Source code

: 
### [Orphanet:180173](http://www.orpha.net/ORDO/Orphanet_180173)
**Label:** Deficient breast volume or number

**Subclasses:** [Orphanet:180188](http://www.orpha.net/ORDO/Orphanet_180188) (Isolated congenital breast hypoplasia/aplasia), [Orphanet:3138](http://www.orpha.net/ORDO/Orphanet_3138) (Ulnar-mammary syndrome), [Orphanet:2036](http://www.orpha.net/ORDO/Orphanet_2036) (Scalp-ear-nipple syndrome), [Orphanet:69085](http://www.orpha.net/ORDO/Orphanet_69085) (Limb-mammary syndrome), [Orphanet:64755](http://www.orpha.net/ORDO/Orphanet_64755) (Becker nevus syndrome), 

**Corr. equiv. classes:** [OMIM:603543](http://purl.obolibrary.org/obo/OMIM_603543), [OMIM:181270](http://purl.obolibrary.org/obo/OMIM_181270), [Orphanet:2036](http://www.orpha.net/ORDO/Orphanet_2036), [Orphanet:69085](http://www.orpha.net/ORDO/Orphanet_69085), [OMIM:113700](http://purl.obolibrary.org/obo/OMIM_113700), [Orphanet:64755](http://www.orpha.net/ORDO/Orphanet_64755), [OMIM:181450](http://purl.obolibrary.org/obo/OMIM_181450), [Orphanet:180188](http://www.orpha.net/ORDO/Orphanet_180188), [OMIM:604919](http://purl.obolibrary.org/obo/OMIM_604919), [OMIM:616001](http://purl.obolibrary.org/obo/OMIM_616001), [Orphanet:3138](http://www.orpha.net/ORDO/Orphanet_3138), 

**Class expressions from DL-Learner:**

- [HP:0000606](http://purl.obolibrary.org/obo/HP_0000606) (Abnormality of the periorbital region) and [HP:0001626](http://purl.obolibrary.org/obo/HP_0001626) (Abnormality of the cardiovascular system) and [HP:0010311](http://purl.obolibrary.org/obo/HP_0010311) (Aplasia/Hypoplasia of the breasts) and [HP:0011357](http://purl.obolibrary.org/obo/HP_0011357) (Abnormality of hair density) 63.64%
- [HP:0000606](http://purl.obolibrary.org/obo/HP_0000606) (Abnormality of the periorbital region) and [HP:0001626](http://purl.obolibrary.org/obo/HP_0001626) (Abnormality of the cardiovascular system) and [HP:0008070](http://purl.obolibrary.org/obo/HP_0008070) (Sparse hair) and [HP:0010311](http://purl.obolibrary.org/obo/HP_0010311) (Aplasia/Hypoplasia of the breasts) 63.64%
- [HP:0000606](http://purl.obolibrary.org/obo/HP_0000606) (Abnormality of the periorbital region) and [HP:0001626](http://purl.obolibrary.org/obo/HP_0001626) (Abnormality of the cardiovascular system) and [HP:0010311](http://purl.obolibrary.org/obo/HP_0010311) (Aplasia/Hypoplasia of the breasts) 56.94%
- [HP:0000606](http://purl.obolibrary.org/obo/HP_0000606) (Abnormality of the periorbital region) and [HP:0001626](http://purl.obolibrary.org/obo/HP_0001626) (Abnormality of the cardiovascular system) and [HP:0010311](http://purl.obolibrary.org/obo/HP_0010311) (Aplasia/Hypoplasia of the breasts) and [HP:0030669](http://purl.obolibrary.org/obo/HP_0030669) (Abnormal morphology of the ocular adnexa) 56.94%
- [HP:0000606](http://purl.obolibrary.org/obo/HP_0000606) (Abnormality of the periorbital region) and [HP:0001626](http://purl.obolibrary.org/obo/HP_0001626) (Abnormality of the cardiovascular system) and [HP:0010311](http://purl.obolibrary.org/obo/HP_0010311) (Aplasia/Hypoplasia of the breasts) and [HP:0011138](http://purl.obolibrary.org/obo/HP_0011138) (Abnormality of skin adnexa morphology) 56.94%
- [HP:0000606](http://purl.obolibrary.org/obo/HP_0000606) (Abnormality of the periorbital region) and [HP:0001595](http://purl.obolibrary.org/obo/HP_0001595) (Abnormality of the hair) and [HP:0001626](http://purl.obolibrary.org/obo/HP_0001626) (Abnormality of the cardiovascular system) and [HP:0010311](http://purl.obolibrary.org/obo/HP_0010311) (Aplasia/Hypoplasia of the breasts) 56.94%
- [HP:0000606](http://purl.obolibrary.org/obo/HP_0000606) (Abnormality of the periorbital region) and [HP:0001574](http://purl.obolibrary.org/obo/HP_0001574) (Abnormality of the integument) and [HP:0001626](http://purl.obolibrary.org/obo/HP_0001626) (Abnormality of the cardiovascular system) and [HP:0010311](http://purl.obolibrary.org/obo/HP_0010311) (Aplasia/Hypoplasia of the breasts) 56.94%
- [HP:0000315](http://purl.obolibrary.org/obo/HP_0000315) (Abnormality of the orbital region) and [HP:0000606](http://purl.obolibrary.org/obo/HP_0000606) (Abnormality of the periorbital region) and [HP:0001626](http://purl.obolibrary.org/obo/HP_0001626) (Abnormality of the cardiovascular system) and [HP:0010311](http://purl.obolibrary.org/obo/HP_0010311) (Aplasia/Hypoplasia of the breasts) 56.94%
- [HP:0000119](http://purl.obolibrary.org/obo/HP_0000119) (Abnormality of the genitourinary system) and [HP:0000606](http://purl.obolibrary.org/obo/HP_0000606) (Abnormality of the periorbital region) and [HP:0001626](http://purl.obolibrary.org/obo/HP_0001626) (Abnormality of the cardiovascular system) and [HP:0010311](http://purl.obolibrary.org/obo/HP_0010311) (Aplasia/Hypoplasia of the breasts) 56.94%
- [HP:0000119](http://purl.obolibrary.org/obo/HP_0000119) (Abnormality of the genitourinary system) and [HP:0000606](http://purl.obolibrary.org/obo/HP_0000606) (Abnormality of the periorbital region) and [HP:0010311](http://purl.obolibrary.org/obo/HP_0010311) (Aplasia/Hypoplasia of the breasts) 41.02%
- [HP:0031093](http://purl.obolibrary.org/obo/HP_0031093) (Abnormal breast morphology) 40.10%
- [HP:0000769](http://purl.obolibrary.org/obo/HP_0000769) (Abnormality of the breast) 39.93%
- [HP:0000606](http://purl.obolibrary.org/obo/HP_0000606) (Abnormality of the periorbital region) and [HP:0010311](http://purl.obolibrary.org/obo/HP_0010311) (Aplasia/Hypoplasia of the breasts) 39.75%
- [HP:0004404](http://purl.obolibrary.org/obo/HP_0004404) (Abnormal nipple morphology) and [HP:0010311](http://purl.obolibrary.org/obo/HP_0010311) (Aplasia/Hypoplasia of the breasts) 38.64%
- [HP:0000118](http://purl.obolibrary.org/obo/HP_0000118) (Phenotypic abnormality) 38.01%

AIM OF THE TASK
Copy all the records exactly so that no character differs from the source.

WRITTEN ANSWER
Source code

: 
### [Orphanet:180173](http://www.orpha.net/ORDO/Orphanet_180173)
**Label:** Deficient breast volume or number

**Subclasses:** [Orphanet:180188](http://www.orpha.net/ORDO/Orphanet_180188) (Isolated congenital breast hypoplasia/aplasia), [Orphanet:3138](http://www.orpha.net/ORDO/Orphanet_3138) (Ulnar-mammary syndrome), [Orphanet:2036](http://www.orpha.net/ORDO/Orphanet_2036) (Scalp-ear-nipple syndrome), [Orphanet:69085](http://www.orpha.net/ORDO/Orphanet_69085) (Limb-mammary syndrome), [Orphanet:64755](http://www.orpha.net/ORDO/Orphanet_64755) (Becker nevus syndrome), 

**Corr. equiv. classes:** [OMIM:603543](http://purl.obolibrary.org/obo/OMIM_603543), [OMIM:181270](http://purl.obolibrary.org/obo/OMIM_181270), [Orphanet:2036](http://www.orpha.net/ORDO/Orphanet_2036), [Orphanet:69085](http://www.orpha.net/ORDO/Orphanet_69085), [OMIM:113700](http://purl.obolibrary.org/obo/OMIM_113700), [Orphanet:64755](http://www.orpha.net/ORDO/Orphanet_64755), [OMIM:181450](http://purl.obolibrary.org/obo/OMIM_181450), [Orphanet:180188](http://www.orpha.net/ORDO/Orphanet_180188), [OMIM:604919](http://purl.obolibrary.org/obo/OMIM_604919), [OMIM:616001](http://purl.obolibrary.org/obo/OMIM_616001), [Orphanet:3138](http://www.orpha.net/ORDO/Orphanet_3138), 

**Class expressions from DL-Learner:**

- [HP:0000606](http://purl.obolibrary.org/obo/HP_0000606) (Abnormality of the periorbital region) and [HP:0001626](http://purl.obolibrary.org/obo/HP_0001626) (Abnormality of the cardiovascular system) and [HP:0010311](http://purl.obolibrary.org/obo/HP_0010311) (Aplasia/Hypoplasia of the breasts) and [HP:0011357](http://purl.obolibrary.org/obo/HP_0011357) (Abnormality of hair density) 63.64%
- [HP:0000606](http://purl.obolibrary.org/obo/HP_0000606) (Abnormality of the periorbital region) and [HP:0001626](http://purl.obolibrary.org/obo/HP_0001626) (Abnormality of the cardiovascular system) and [HP:0008070](http://purl.obolibrary.org/obo/HP_0008070) (Sparse hair) and [HP:0010311](http://purl.obolibrary.org/obo/HP_0010311) (Aplasia/Hypoplasia of the breasts) 63.64%
- [HP:0000606](http://purl.obolibrary.org/obo/HP_0000606) (Abnormality of the periorbital region) and [HP:0001626](http://purl.obolibrary.org/obo/HP_0001626) (Abnormality of the cardiovascular system) and [HP:0010311](http://purl.obolibrary.org/obo/HP_0010311) (Aplasia/Hypoplasia of the breasts) 56.94%
- [HP:0000606](http://purl.obolibrary.org/obo/HP_0000606) (Abnormality of the periorbital region) and [HP:0001626](http://purl.obolibrary.org/obo/HP_0001626) (Abnormality of the cardiovascular system) and [HP:0010311](http://purl.obolibrary.org/obo/HP_0010311) (Aplasia/Hypoplasia of the breasts) and [HP:0030669](http://purl.obolibrary.org/obo/HP_0030669) (Abnormal morphology of the ocular adnexa) 56.94%
- [HP:0000606](http://purl.obolibrary.org/obo/HP_0000606) (Abnormality of the periorbital region) and [HP:0001626](http://purl.obolibrary.org/obo/HP_0001626) (Abnormality of the cardiovascular system) and [HP:0010311](http://purl.obolibrary.org/obo/HP_0010311) (Aplasia/Hypoplasia of the breasts) and [HP:0011138](http://purl.obolibrary.org/obo/HP_0011138) (Abnormality of skin adnexa morphology) 56.94%
- [HP:0000606](http://purl.obolibrary.org/obo/HP_0000606) (Abnormality of the periorbital region) and [HP:0001595](http://purl.obolibrary.org/obo/HP_0001595) (Abnormality of the hair) and [HP:0001626](http://purl.obolibrary.org/obo/HP_0001626) (Abnormality of the cardiovascular system) and [HP:0010311](http://purl.obolibrary.org/obo/HP_0010311) (Aplasia/Hypoplasia of the breasts) 56.94%
- [HP:0000606](http://purl.obolibrary.org/obo/HP_0000606) (Abnormality of the periorbital region) and [HP:0001574](http://purl.obolibrary.org/obo/HP_0001574) (Abnormality of the integument) and [HP:0001626](http://purl.obolibrary.org/obo/HP_0001626) (Abnormality of the cardiovascular system) and [HP:0010311](http://purl.obolibrary.org/obo/HP_0010311) (Aplasia/Hypoplasia of the breasts) 56.94%
- [HP:0000315](http://purl.obolibrary.org/obo/HP_0000315) (Abnormality of the orbital region) and [HP:0000606](http://purl.obolibrary.org/obo/HP_0000606) (Abnormality of the periorbital region) and [HP:0001626](http://purl.obolibrary.org/obo/HP_0001626) (Abnormality of the cardiovascular system) and [HP:0010311](http://purl.obolibrary.org/obo/HP_0010311) (Aplasia/Hypoplasia of the breasts) 56.94%
- [HP:0000119](http://purl.obolibrary.org/obo/HP_0000119) (Abnormality of the genitourinary system) and [HP:0000606](http://purl.obolibrary.org/obo/HP_0000606) (Abnormality of the periorbital region) and [HP:0001626](http://purl.obolibrary.org/obo/HP_0001626) (Abnormality of the cardiovascular system) and [HP:0010311](http://purl.obolibrary.org/obo/HP_0010311) (Aplasia/Hypoplasia of the breasts) 56.94%
- [HP:0000119](http://purl.obolibrary.org/obo/HP_0000119) (Abnormality of the genitourinary system) and [HP:0000606](http://purl.obolibrary.org/obo/HP_0000606) (Abnormality of the periorbital region) and [HP:0010311](http://purl.obolibrary.org/obo/HP_0010311) (Aplasia/Hypoplasia of the breasts) 41.02%
- [HP:0031093](http://purl.obolibrary.org/obo/HP_0031093) (Abnormal breast morphology) 40.10%
- [HP:0000769](http://purl.obolibrary.org/obo/HP_0000769) (Abnormality of the breast) 39.93%
- [HP:0000606](http://purl.obolibrary.org/obo/HP_0000606) (Abnormality of the periorbital region) and [HP:0010311](http://purl.obolibrary.org/obo/HP_0010311) (Aplasia/Hypoplasia of the breasts) 39.75%
- [HP:0004404](http://purl.obolibrary.org/obo/HP_0004404) (Abnormal nipple morphology) and [HP:0010311](http://purl.obolibrary.org/obo/HP_0010311) (Aplasia/Hypoplasia of the breasts) 38.64%
- [HP:0000118](http://purl.obolibrary.org/obo/HP_0000118) (Phenotypic abnormality) 38.01%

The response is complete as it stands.